Lori Hoag, a spokeswoman for the dairy unit of Monsanto, said her company did provide financial support to Afact. But Ms. Hoag asserted that the group is led by farmers, not Monsanto.

“They make all the governing decisions for their organization,” she said. “Monsanto has nothing to do with that.”
These people are not "farmers" in the romantic sense of the word people associate with the term, like your semi-hippy neighbor with a few cows producing organic milk and cheese from his/her small-farm dairy. Rather, they are college-educated corporatists who are more than willing to make the safety-cost trade-offs that could leave you sick or dead. They're as much "farmer" as the people at Ford that gave us the exploding Pinto, or at GM that gave us the deadly Corvair.

To think that these are some Skoal-dipping, wheat-chewing "good ol' boy" farmers in bib-overalls is a laugher. Dean Foods (I own stock in the Company) has sales over $10+ BILLION a year. Heck, because of the run-up in Dairy prices they're doing so well that this March they're having a special $15/share cash dividend. And they are fully invested in their "non-organic" side in this astroturf group because they're interested in making money.

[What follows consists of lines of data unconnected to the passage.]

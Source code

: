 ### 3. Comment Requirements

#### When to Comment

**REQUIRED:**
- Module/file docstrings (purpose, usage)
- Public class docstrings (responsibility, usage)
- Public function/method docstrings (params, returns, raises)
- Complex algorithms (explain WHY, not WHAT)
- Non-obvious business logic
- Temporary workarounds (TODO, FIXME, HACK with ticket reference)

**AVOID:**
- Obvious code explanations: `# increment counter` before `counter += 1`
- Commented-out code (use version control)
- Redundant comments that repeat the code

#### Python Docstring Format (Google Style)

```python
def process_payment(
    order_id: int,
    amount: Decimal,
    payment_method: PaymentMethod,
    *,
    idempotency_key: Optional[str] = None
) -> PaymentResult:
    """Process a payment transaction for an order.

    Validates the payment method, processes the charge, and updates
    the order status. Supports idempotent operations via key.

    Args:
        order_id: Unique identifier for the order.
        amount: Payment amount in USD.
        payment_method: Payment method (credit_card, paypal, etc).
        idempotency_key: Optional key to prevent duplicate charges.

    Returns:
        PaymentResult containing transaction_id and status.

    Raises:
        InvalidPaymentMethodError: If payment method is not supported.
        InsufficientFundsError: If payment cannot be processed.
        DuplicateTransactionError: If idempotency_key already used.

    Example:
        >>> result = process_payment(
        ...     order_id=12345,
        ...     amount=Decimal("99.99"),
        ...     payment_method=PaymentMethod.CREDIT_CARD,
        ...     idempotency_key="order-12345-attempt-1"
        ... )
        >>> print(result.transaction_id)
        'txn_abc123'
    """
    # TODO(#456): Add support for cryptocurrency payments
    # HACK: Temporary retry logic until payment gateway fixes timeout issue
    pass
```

One thing I find incredibly ironic is that the consumers who make up the market have rejected this practice despite assurances the milk is safe. It's an actual rational behavior considering how food safety has been severely compromised over the past thirty years and how we've found-out, often too late, that many of the things we were told safe, weren't. And while Posilac produced milk may really be perfectly safe with absolutely no undiscovered dangers, you burn the consumer long enough and, eventually, you suffer the consequences. Even if it's not "fair."